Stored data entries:
■ ■ ■ ■ ■ ■ ■

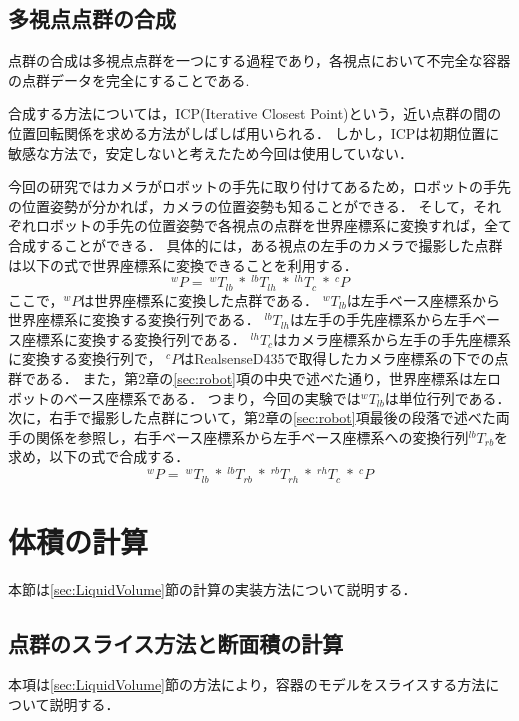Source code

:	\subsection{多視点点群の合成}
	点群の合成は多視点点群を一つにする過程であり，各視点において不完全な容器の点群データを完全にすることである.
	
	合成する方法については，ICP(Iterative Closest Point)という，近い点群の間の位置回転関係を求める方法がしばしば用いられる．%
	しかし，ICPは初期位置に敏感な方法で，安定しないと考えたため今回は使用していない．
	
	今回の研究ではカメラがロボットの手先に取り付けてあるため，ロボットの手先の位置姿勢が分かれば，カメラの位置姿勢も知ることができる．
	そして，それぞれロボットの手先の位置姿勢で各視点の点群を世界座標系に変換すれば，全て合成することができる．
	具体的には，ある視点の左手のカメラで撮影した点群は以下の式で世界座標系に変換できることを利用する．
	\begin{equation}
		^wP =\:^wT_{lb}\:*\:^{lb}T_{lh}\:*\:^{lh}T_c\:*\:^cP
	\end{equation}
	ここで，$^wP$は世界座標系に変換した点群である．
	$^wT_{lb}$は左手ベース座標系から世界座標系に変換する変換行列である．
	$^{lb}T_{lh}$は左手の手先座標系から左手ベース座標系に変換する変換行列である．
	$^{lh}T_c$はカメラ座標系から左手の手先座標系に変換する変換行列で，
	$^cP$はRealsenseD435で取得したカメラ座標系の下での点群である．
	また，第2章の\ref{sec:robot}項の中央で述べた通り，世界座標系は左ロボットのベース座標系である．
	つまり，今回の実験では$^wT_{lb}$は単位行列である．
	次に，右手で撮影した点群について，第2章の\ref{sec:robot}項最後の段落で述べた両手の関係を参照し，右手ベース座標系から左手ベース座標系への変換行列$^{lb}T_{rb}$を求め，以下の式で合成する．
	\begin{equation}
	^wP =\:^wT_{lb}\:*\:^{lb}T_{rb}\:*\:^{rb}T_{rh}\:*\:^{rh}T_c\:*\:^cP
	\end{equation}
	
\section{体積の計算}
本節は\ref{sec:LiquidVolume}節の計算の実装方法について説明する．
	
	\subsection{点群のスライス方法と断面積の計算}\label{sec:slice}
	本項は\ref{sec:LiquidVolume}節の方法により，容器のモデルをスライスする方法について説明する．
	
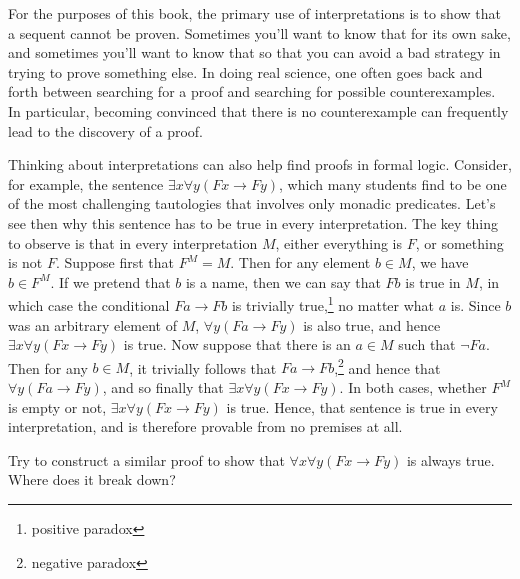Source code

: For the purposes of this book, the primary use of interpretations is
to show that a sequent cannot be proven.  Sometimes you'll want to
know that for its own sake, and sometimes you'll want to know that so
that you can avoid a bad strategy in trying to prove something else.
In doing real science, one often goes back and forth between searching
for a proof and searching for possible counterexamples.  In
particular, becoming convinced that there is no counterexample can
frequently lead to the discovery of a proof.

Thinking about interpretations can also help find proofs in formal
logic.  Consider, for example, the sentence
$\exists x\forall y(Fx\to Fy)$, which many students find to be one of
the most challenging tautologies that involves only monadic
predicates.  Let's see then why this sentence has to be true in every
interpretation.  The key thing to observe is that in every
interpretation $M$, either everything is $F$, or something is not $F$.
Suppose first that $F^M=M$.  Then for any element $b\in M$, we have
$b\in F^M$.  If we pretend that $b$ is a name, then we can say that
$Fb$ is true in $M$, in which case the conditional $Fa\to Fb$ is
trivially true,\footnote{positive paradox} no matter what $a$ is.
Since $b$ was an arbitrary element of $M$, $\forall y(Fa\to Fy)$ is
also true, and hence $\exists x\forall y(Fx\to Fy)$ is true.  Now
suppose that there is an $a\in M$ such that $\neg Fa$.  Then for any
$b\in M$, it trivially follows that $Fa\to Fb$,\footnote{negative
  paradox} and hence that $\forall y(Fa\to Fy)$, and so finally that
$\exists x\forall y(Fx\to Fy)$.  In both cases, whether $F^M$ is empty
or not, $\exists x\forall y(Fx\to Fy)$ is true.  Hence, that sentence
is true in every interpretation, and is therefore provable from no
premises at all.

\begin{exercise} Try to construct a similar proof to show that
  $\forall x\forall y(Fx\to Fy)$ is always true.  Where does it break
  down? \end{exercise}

■ ■ ■ ■ ■ ■ ■

Task details:
Reproduce the data above word for word from its first line through the line that holds "frequently lead to the discovery of a proof.", both ends included; skip pictures.

Exercise output:
Source code

:	\subsection{多視点点群の合成}
	点群の合成は多視点点群を一つにする過程であり，各視点において不完全な容器の点群データを完全にすることである.
	
	合成する方法については，ICP(Iterative Closest Point)という，近い点群の間の位置回転関係を求める方法がしばしば用いられる．%
	しかし，ICPは初期位置に敏感な方法で，安定しないと考えたため今回は使用していない．
	
	今回の研究ではカメラがロボットの手先に取り付けてあるため，ロボットの手先の位置姿勢が分かれば，カメラの位置姿勢も知ることができる．
	そして，それぞれロボットの手先の位置姿勢で各視点の点群を世界座標系に変換すれば，全て合成することができる．
	具体的には，ある視点の左手のカメラで撮影した点群は以下の式で世界座標系に変換できることを利用する．
	\begin{equation}
		^wP =\:^wT_{lb}\:*\:^{lb}T_{lh}\:*\:^{lh}T_c\:*\:^cP
	\end{equation}
	ここで，$^wP$は世界座標系に変換した点群である．
	$^wT_{lb}$は左手ベース座標系から世界座標系に変換する変換行列である．
	$^{lb}T_{lh}$は左手の手先座標系から左手ベース座標系に変換する変換行列である．
	$^{lh}T_c$はカメラ座標系から左手の手先座標系に変換する変換行列で，
	$^cP$はRealsenseD435で取得したカメラ座標系の下での点群である．
	また，第2章の\ref{sec:robot}項の中央で述べた通り，世界座標系は左ロボットのベース座標系である．
	つまり，今回の実験では$^wT_{lb}$は単位行列である．
	次に，右手で撮影した点群について，第2章の\ref{sec:robot}項最後の段落で述べた両手の関係を参照し，右手ベース座標系から左手ベース座標系への変換行列$^{lb}T_{rb}$を求め，以下の式で合成する．
	\begin{equation}
	^wP =\:^wT_{lb}\:*\:^{lb}T_{rb}\:*\:^{rb}T_{rh}\:*\:^{rh}T_c\:*\:^cP
	\end{equation}
	
\section{体積の計算}
本節は\ref{sec:LiquidVolume}節の計算の実装方法について説明する．
	
	\subsection{点群のスライス方法と断面積の計算}\label{sec:slice}
	本項は\ref{sec:LiquidVolume}節の方法により，容器のモデルをスライスする方法について説明する．
	
Source code

: For the purposes of this book, the primary use of interpretations is
to show that a sequent cannot be proven.  Sometimes you'll want to
know that for its own sake, and sometimes you'll want to know that so
that you can avoid a bad strategy in trying to prove something else.
In doing real science, one often goes back and forth between searching
for a proof and searching for possible counterexamples.  In
particular, becoming convinced that there is no counterexample can
frequently lead to the discovery of a proof.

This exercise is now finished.